Si les "larges masses" ne se mettent pas en branle sur ces questions (et donc si nous ne mettons pas ces questions au cœur de nos démarches unitaires et de nos objectifs de mobilisation) alors nous risquons le pire : un dévoiement des énergies vers une énième façon de sauver le système et il y a de ça dans le républicanisme mélenchonien, ou une horreur fascistoïde, autoritaire... une mise sous tutelle européenne...
Or la question sociale pose à elle seule toutes les questions clés et en détient la solution démocratique :
l'injustice radicale de l'économie capitaliste et donc la nécessité de démocratiser radicalement le capital par une société autogérée et un tissu productif coopératif à tous les niveaux
l'inadmissible de la pauvreté, des inégalités, des prévarications avec choix collectifs des responsables, rotations de ceux-ci, des élus, des animateurs
à quoi doit servir l'économie et la seule satisfaction des besoins humains comme moteur
qui doit régir l'économie : ceux qui produisent et qui consomment, vous, moi, nous tous
l'urgence de répartir et comment répartir : la planification raisonnée, la production maîtrisée, la raison scientifique et technique au service des choix démocratiques,
un combiné de sobriété et de formidable développement pour répondre à l'urgence de réparer socialement, écologiquement, moralement les incommensurables destructions du capitalisme
quelle forme institutionnelle créer pour ce faire autrement dit quelle démocratie de masse, et quels pouvoirs toujours au plus près des espaces, des collectifs de vie... des personnes
etc
et j'ai là comme sur la question du débouché politique la même approche et la même divergence avec mes anciens camarades devenus la GA, ils mettent la charrue avant les bœufs :
ils cherchent un débouché politique dans l'idée qu'il va débloquer les luttes alors même que c'est le débouché politique qui est victime des blocages bureaucratiques syndicaux et partidaires, pris dans les rêts du consensus libéral et de la défense de la survie de leurs appareils (et prébendes), et qu'en conséquence seule une intervention des populations en colère peut trancher ce nœud gordien de l'intégration du mouvement ouvrier
faute d'avoir réussi le débouché politique par les partis, je crains qu'ils n'en viennent maintenant à se convertir à une VI° république au prétexte que ce serait "faire de la politique" (un leit motiv) alors que travailler incessamment à encourager, servir, coordonner, populariser les lutttes ne le serait pas.

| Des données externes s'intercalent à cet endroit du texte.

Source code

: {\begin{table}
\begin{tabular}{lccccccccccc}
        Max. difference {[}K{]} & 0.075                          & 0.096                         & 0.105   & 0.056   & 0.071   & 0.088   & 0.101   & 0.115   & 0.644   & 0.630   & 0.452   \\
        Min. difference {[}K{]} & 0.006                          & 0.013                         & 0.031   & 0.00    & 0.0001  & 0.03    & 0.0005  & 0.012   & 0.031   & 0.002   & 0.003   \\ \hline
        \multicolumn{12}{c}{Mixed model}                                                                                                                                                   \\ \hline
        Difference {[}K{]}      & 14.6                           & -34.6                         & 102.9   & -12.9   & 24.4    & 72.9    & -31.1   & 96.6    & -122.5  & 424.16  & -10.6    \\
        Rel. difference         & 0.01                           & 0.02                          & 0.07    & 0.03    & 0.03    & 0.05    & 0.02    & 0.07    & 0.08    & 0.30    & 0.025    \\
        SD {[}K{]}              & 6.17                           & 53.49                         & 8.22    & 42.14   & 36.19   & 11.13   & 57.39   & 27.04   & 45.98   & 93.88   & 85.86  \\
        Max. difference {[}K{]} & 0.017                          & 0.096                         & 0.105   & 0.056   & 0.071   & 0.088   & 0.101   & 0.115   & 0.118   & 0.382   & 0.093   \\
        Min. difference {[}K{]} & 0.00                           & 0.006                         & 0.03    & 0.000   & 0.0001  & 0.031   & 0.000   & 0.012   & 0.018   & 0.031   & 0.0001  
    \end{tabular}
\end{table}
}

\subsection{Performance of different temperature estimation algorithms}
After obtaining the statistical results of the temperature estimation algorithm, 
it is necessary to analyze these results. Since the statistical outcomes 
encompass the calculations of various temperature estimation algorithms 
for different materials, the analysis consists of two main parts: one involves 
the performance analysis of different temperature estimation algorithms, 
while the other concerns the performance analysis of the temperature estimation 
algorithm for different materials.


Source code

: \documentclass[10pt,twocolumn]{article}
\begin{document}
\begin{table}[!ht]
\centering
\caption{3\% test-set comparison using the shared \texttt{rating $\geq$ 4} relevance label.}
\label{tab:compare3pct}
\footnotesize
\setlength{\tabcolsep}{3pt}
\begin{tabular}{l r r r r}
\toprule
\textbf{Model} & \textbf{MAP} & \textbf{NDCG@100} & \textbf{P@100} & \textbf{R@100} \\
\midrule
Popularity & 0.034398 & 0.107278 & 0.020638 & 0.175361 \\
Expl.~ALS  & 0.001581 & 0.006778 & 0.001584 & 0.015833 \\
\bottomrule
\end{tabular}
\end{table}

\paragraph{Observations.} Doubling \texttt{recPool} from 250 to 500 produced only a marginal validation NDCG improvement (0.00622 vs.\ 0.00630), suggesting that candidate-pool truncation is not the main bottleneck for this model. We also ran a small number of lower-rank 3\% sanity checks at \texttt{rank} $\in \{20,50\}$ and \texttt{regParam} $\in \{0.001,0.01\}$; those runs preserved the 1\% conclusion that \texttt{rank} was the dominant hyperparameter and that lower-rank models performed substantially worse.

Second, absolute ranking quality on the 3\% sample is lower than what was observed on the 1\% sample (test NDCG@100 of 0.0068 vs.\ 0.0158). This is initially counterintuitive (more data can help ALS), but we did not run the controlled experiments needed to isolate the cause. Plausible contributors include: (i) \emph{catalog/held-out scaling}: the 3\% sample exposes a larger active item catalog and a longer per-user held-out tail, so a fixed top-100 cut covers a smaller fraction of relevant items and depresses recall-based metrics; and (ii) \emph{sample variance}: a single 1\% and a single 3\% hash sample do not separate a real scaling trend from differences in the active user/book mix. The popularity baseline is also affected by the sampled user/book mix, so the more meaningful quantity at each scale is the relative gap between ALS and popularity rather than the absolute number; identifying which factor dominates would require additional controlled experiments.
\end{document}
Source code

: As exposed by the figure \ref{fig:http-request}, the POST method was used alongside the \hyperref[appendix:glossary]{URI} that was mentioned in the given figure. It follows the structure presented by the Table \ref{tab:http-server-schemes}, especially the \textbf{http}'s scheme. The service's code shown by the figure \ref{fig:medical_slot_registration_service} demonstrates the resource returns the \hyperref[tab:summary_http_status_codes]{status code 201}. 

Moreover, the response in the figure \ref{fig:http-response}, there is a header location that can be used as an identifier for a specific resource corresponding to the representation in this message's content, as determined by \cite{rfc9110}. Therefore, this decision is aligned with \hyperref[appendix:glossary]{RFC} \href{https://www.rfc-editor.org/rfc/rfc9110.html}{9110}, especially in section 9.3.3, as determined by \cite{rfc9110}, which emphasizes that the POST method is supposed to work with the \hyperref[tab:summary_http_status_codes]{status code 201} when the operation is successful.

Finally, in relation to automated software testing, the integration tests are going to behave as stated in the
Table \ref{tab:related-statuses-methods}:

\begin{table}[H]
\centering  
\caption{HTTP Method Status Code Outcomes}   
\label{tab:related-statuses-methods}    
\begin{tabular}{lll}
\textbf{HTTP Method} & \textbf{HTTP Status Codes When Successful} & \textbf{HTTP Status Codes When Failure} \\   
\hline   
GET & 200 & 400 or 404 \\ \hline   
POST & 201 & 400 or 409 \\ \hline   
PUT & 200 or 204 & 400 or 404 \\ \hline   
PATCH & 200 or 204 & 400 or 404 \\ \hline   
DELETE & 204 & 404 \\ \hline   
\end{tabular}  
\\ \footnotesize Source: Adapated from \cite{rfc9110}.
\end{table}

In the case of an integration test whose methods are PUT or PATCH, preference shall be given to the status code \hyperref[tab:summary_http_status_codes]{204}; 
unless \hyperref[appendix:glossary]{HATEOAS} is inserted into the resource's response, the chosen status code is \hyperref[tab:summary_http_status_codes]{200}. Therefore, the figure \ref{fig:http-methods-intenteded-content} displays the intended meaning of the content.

Et cette conversion leur serait d'autant plus tentante dans le droit fil du politisme qui cherche la formule magique du débouché politique mythique, que, somme toute, cette VI° république unierait aussi bien les pâles refuzniks de la gauche socialiste, les verts très libéralisés d'EELV, le PCF qui rêve d'une nouvelle mouture d'union de la gauche et d'un parlementarisme rénové, les cercles bureaucratiques syndicaux et associatifs qui rêvent de révolution raisonnable c'est à dire pensée, conduite et accaparée par eux etc etc
alors que c'est le tous ensemble social qu'il faut promouvoir, une irruption des "sans", des délaissés, des maltraités, des exploités pour tout dire, une implication politique de la masse de la population, c'est cette ligne de mire qu'il faut proposer pour unifier quiconque voudra y travailler, d'où qu'il vienne politiquement avec pour objectif une refondation de notre démocratie depuis l'économie jusqu'aux institutions en passant par... les mentalités en libérant l'énergie des grandes masses, l'inventivité des collectifs en lutte, l'audace que donne la sensation fabuleuse de prendre en main son destin.
Car c'est dans moments là, de dynamique collective, que les esprits changent.